━━━━━ Data ━━━━━

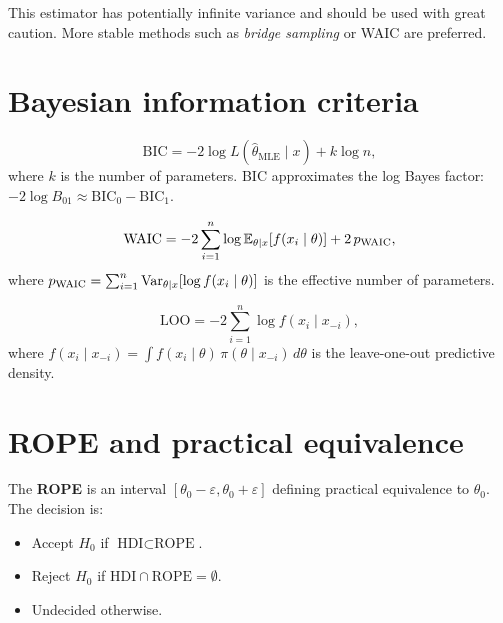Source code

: \begin{warning}[title=\textbf{Instability of the harmonic mean}]
This estimator has potentially infinite variance and should be used
with great caution. More stable methods such as \textit{bridge sampling}
or WAIC are preferred.
\end{warning}

\section{Bayesian information criteria}

\begin{definition}
\[
  \text{BIC} = -2\log L(\hat{\theta}_{\text{MLE}} \mid x) + k\log n,
\]
where $k$ is the number of parameters. BIC approximates the log Bayes
factor: $-2\log B_{01} \approx \text{BIC}_0 - \text{BIC}_1$.
\end{definition}

\begin{definition}
\[
  \text{WAIC} = -2\sum_{i=1}^n \log \E_{\theta \mid x}[f(x_i \mid \theta)]
  + 2\,p_{\text{WAIC}},
\]
where $p_{\text{WAIC}} = \sum_{i=1}^n \Var_{\theta \mid x}[\log f(x_i \mid \theta)]$
is the effective number of parameters.
\end{definition}

\begin{definition}
\[
  \text{LOO} = -2\sum_{i=1}^n \log f(x_i \mid x_{-i}),
\]
where $f(x_i \mid x_{-i}) = \int f(x_i \mid \theta)\,\pi(\theta \mid x_{-i})\,d\theta$
is the leave-one-out predictive density.
\end{definition}

\section{ROPE and practical equivalence}

\begin{definition}
The \textbf{ROPE} is an interval
$[\theta_0 - \varepsilon, \theta_0 + \varepsilon]$ defining practical
equivalence to $\theta_0$. The decision is:
\begin{itemize}
  \item Accept $H_0$ if $\text{HDI} \subset \text{ROPE}$.
  \item Reject $H_0$ if $\text{HDI} \cap \text{ROPE} = \emptyset$.
  \item Undecided otherwise.
\end{itemize}
\end{definition}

━━━━━

→ What the task requires: Could you transcribe every entry above exactly, leaving out the images?

→ Solution to the problem:
Source code

: \begin{warning}[title=\textbf{Instability of the harmonic mean}]
This estimator has potentially infinite variance and should be used
with great caution. More stable methods such as \textit{bridge sampling}
or WAIC are preferred.
\end{warning}

\section{Bayesian information criteria}

\begin{definition}
\[
  \text{BIC} = -2\log L(\hat{\theta}_{\text{MLE}} \mid x) + k\log n,
\]
where $k$ is the number of parameters. BIC approximates the log Bayes
factor: $-2\log B_{01} \approx \text{BIC}_0 - \text{BIC}_1$.
\end{definition}

\begin{definition}
\[
  \text{WAIC} = -2\sum_{i=1}^n \log \E_{\theta \mid x}[f(x_i \mid \theta)]
  + 2\,p_{\text{WAIC}},
\]
where $p_{\text{WAIC}} = \sum_{i=1}^n \Var_{\theta \mid x}[\log f(x_i \mid \theta)]$
is the effective number of parameters.
\end{definition}

\begin{definition}
\[
  \text{LOO} = -2\sum_{i=1}^n \log f(x_i \mid x_{-i}),
\]
where $f(x_i \mid x_{-i}) = \int f(x_i \mid \theta)\,\pi(\theta \mid x_{-i})\,d\theta$
is the leave-one-out predictive density.
\end{definition}

\section{ROPE and practical equivalence}

\begin{definition}
The \textbf{ROPE} is an interval
$[\theta_0 - \varepsilon, \theta_0 + \varepsilon]$ defining practical
equivalence to $\theta_0$. The decision is:
\begin{itemize}
  \item Accept $H_0$ if $\text{HDI} \subset \text{ROPE}$.
  \item Reject $H_0$ if $\text{HDI} \cap \text{ROPE} = \emptyset$.
  \item Undecided otherwise.
\end{itemize}
\end{definition}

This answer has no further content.